Nov. 20, 2019
HARRISBURG—A House task force investigating how to better fund transportation infrastructure concluded that shortfalls in funding for transportation improvements is linked, in part, to the spending of Motor License Fund money on non-transportation-related projects.
The task force, headed by Rep, Martina White (R-Philadelphia), was formed to give a comprehensive overview of the status of Pennsylvania’s transportation system and its funding mechanisms. It was created in July 2019 by Majority Leader Bryan Cutler (R-Lancaster), who selected 10 House Republican members based on their experience on the Appropriations and Transportation committees. The members were also chosen because they represent a diverse cross section of the state.
The task force concluded that shortfalls in funding for transportation were widespread.
Specifically, the report cited $4.5 billion diverted to the Pennsylvania State Police from the fund since 2012-13. “As a result of the diversions, only 27% of PennDOT’s projects in 2017 were completed,” the task force reported. “By ending these diversions permanently, transportation priorities could be completed, and new projects could begin.”
“Our review of the state’s transportation infrastructure revealed crumbling roads, failing bridges, aging railcars and buses, along with congested highways and inner-city gridlock,” White said. “Yet, despite legislation, like Act 89 of 2013, to raise funds for transportation, many projects have stalled, and maintenance has been delayed.”
• The gas tax increase passed in 2013 is failing to meet revenue projections due in part to an increase in more fuel-efficient vehicles, like hybrids and electric models.
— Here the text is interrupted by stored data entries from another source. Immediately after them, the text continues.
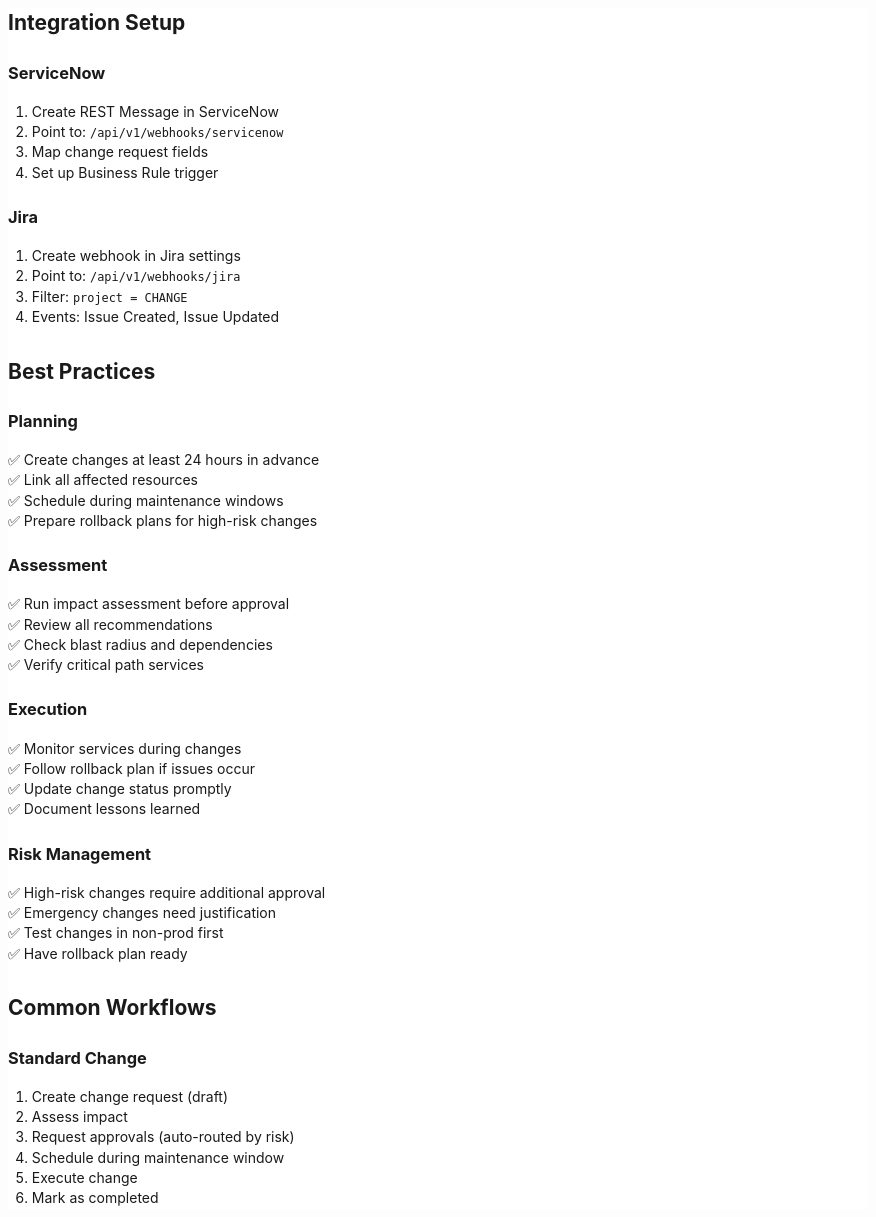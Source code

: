 ## Integration Setup

### ServiceNow

1. Create REST Message in ServiceNow
2. Point to: `/api/v1/webhooks/servicenow`
3. Map change request fields
4. Set up Business Rule trigger

### Jira

1. Create webhook in Jira settings
2. Point to: `/api/v1/webhooks/jira`
3. Filter: `project = CHANGE`
4. Events: Issue Created, Issue Updated

## Best Practices

### Planning
✅ Create changes at least 24 hours in advance  
✅ Link all affected resources  
✅ Schedule during maintenance windows  
✅ Prepare rollback plans for high-risk changes  

### Assessment
✅ Run impact assessment before approval  
✅ Review all recommendations  
✅ Check blast radius and dependencies  
✅ Verify critical path services  

### Execution
✅ Monitor services during changes  
✅ Follow rollback plan if issues occur  
✅ Update change status promptly  
✅ Document lessons learned  

### Risk Management
✅ High-risk changes require additional approval  
✅ Emergency changes need justification  
✅ Test changes in non-prod first  
✅ Have rollback plan ready  

## Common Workflows

### Standard Change

1. Create change request (draft)
2. Assess impact
3. Request approvals (auto-routed by risk)
4. Schedule during maintenance window
5. Execute change
6. Mark as completed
The price of fuel has also remained relatively low contributing to missed revenue projections, while the cost of infrastructure projects has increased at 2.25%, a loss of $100 million in buying power each year.
• Act 44 of 2007
required the Pennsylvania Turnpike Commission to provide PennDOT with $450 million annually for transportation capital needs. This forced the PTC to debt finance these payments leading to additional toll increases for 11 straight years and increased debt, now at $13 billion. They have reduce its rebuilding program by 13% and it cannot consider any potential expansion projects.
• In July 2022, the turnpike’s $450 million annual obligation to PennDOT will drop to $50 million per year until 2057 creating a large funding gap in the General Fund.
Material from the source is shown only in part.